**Stored data**:
--- START ---
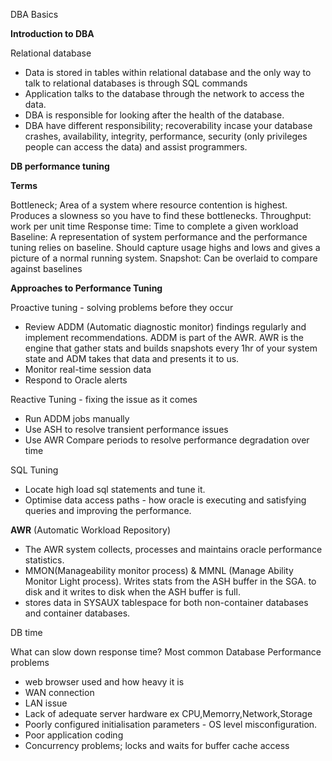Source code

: 
DBA Basics

**Introduction to DBA**

Relational database
- Data is stored in tables within relational database and the only way to talk to relational databases is through SQL commands
- Application talks to the database through the network to access the data.
- DBA is responsible for looking after the health of the database.
- DBA have different responsibility; recoverability incase your database crashes, availability, integrity, performance, security (only privileges people can access the data) and assist programmers. 

**DB performance tuning** 

**Terms**

Bottleneck; Area of a system where resource contention is highest. Produces a slowness so you have to find these bottlenecks.
Throughput: work per unit time
Response time: Time to complete a given workload
Baseline: A representation of system performance and the performance tuning relies on baseline. Should capture usage highs and lows and gives a picture of a normal running system. 
Snapshot: Can be overlaid to compare against baselines 

**Approaches to Performance Tuning** 

Proactive tuning - solving problems before they occur

- Review ADDM (Automatic diagnostic monitor) findings regularly and implement recommendations. ADDM is part of the AWR. AWR is the engine that gather stats and builds snapshots every 1hr of your system state and ADM takes that data and presents it to us.
- Monitor real-time session data 
- Respond to Oracle alerts

Reactive Tuning - fixing the issue as it comes 

- Run ADDM jobs manually
- Use ASH to resolve transient performance issues
- Use AWR Compare periods to resolve performance degradation over time

SQL Tuning 
- Locate high load sql statements and tune it.
- Optimise data access paths  - how oracle is executing and satisfying queries and improving the performance.

**AWR** (Automatic Workload Repository)

- The AWR system collects, processes and maintains oracle performance statistics.
- MMON(Manageability monitor process) & MMNL (Manage Ability Monitor Light process). Writes stats from the ASH buffer in the SGA. to disk and it writes to disk when the ASH buffer is full. 
- stores data in SYSAUX tablespace for both non-container databases and container databases.

DB time

What can slow down response time? Most common Database Performance problems 

- web browser used and how heavy it is
- WAN connection
- LAN issue
- Lack of adequate server hardware ex CPU,Memorry,Network,Storage
- Poorly configured initialisation parameters - OS level misconfiguration.
- Poor application coding
- Concurrency problems; locks and waits for buffer cache access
--- END ---
**TASK DIRECTIONS**: Output every entry above verbatim, but leave out the pictures.

**SOLVED PROBLEM**:
Source code

: 
DBA Basics

**Introduction to DBA**

Relational database
- Data is stored in tables within relational database and the only way to talk to relational databases is through SQL commands
- Application talks to the database through the network to access the data.
- DBA is responsible for looking after the health of the database.
- DBA have different responsibility; recoverability incase your database crashes, availability, integrity, performance, security (only privileges people can access the data) and assist programmers. 

**DB performance tuning** 

**Terms**

Bottleneck; Area of a system where resource contention is highest. Produces a slowness so you have to find these bottlenecks.
Throughput: work per unit time
Response time: Time to complete a given workload
Baseline: A representation of system performance and the performance tuning relies on baseline. Should capture usage highs and lows and gives a picture of a normal running system. 
Snapshot: Can be overlaid to compare against baselines 

**Approaches to Performance Tuning** 

Proactive tuning - solving problems before they occur

- Review ADDM (Automatic diagnostic monitor) findings regularly and implement recommendations. ADDM is part of the AWR. AWR is the engine that gather stats and builds snapshots every 1hr of your system state and ADM takes that data and presents it to us.
- Monitor real-time session data 
- Respond to Oracle alerts

Reactive Tuning - fixing the issue as it comes 

- Run ADDM jobs manually
- Use ASH to resolve transient performance issues
- Use AWR Compare periods to resolve performance degradation over time

SQL Tuning 
- Locate high load sql statements and tune it.
- Optimise data access paths  - how oracle is executing and satisfying queries and improving the performance.

**AWR** (Automatic Workload Repository)

- The AWR system collects, processes and maintains oracle performance statistics.
- MMON(Manageability monitor process) & MMNL (Manage Ability Monitor Light process). Writes stats from the ASH buffer in the SGA. to disk and it writes to disk when the ASH buffer is full. 
- stores data in SYSAUX tablespace for both non-container databases and container databases.

DB time

What can slow down response time? Most common Database Performance problems 

- web browser used and how heavy it is
- WAN connection
- LAN issue
- Lack of adequate server hardware ex CPU,Memorry,Network,Storage
- Poorly configured initialisation parameters - OS level misconfiguration.
- Poor application coding
- Concurrency problems; locks and waits for buffer cache access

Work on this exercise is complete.